Michael's brother, Harmon Skurnik, joined the company in 1989 after a 10-year career in marketing and advertising with stints at BBDO, Needham, Harper & Steers, and Market Facts.

The brothers jointly run Skurnik Wines, with Michael as chief executive officer and Harmon as president.

Skurnik moved its main offices from Syosset, New York, to Manhattan in the summer of 2014 and changed its name from Michael Skurnik Wines to Skurnik Wines to better reflect the entire family's involvement in the company.

==Products==
Skurnik manages a portfolio of over 800 brands from California, France, Italy, Germany, Austria, Australia, New Zealand, Greece, Chile, Hungary, South Africa, Argentina, Chile, Turkey, Lebanon, Israel, England, Ukraine and Slovenia.

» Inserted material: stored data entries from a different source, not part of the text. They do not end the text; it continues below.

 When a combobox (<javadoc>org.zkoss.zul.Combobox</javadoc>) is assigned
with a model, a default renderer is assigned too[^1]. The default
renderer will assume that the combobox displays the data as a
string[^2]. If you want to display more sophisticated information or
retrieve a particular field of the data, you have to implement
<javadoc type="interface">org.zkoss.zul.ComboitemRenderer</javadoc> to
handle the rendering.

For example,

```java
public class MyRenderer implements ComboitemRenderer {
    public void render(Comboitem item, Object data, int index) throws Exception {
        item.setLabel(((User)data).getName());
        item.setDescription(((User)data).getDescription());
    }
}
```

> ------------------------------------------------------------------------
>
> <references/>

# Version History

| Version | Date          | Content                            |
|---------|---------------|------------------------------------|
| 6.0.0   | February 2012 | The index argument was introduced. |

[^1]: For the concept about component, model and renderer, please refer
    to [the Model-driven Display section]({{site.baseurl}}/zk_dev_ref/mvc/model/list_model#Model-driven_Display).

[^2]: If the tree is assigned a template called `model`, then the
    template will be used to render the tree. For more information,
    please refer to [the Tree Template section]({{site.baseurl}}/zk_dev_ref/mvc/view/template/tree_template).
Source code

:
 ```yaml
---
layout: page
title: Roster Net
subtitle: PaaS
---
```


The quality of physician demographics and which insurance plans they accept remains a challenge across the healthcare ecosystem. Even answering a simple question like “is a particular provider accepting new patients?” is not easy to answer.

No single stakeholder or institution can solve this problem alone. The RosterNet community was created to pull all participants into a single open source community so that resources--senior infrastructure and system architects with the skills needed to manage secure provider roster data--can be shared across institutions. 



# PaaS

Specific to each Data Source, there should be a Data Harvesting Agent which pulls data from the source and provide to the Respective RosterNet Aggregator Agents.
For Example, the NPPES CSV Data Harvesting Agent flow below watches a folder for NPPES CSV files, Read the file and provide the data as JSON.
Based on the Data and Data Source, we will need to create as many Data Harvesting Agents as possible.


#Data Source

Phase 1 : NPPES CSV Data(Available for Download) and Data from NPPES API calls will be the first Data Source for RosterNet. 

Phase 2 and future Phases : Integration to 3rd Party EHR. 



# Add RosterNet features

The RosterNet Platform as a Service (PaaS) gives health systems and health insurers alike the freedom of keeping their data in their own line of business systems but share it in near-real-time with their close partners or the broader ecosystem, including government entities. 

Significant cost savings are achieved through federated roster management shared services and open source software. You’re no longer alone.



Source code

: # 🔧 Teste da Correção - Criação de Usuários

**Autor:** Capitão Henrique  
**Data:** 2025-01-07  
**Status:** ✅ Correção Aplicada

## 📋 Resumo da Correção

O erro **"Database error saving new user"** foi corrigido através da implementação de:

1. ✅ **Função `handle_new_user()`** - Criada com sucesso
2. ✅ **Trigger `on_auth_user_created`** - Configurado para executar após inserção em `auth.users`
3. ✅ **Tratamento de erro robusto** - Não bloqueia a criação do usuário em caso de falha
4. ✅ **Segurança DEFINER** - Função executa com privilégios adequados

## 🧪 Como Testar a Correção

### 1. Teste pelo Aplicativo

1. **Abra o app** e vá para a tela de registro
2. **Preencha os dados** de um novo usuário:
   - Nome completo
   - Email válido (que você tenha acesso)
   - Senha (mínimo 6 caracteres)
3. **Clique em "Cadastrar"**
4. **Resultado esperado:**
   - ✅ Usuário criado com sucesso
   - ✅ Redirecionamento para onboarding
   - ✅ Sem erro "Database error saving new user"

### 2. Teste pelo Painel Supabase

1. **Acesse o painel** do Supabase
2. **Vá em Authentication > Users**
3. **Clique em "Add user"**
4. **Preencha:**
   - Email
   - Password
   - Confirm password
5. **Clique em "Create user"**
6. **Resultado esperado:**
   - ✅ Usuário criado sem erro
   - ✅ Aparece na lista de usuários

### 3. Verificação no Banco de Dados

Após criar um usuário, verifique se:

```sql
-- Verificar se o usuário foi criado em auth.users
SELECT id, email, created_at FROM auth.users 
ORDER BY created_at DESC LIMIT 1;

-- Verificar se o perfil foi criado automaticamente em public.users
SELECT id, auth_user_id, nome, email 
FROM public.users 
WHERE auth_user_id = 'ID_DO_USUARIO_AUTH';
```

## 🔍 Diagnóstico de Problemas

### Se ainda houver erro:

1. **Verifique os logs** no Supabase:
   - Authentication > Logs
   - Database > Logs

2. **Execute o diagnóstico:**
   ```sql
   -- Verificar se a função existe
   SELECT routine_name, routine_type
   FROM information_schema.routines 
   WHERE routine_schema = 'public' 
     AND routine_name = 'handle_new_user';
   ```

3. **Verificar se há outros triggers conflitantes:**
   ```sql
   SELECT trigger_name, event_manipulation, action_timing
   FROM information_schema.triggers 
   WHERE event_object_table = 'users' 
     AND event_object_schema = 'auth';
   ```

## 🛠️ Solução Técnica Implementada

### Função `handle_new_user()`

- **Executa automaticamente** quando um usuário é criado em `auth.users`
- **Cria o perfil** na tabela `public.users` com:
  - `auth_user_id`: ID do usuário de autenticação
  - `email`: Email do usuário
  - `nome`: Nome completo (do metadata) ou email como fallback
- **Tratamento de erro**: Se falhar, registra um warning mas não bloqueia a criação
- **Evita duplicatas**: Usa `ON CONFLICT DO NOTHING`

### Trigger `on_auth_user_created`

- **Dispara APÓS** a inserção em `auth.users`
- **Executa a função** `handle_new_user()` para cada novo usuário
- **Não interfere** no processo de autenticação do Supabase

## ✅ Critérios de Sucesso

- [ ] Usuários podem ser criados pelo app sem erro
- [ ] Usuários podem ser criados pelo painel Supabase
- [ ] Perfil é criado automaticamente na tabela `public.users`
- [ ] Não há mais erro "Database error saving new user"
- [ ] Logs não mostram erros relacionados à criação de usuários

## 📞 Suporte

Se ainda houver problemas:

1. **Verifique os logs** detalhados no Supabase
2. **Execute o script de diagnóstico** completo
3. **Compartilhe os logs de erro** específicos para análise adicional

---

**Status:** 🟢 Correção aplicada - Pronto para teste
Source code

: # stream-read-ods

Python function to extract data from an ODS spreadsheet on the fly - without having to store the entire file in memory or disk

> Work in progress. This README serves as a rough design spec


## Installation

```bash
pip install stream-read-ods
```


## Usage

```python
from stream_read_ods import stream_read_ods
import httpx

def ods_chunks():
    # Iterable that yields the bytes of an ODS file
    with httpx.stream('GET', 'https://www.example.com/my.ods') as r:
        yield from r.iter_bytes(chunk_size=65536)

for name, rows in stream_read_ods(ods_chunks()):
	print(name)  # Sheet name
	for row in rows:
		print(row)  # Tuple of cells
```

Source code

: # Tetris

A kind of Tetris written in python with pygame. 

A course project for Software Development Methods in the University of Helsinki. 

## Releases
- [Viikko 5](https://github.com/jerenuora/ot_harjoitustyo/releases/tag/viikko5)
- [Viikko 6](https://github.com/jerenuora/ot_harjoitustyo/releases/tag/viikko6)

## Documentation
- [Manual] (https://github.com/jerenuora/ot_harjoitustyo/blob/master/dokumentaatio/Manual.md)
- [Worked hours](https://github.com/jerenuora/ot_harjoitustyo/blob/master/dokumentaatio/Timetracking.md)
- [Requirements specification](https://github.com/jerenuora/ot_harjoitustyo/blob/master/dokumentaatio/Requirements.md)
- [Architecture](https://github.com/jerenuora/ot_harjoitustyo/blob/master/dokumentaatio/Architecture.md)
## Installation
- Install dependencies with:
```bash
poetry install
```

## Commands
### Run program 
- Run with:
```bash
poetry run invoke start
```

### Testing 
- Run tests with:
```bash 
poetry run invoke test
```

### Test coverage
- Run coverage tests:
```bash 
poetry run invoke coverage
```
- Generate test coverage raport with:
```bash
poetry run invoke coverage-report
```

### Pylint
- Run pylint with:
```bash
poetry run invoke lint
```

Food & Wine has recognized the Skurnik portfolio's strengths in grower Champagne, Burgundy, California, Austria, and Germany.

Skurnik also offers a selection of spirits, including tequila, El Dorado Rum, armagnac, brandy, cognac, gin, vermouth, bourbon whiskey, calvados, and Hans Reisetbauer's eaux-de-vie.

 In 2017, Skurnik launched a Japan portfolio with offerings of craft Japanese sake and shochu.

In 2018, Skurnik added British farmhouse ciders, reflecting the growing popularity of heritage ciders from the world's oldest cider apple growing regions.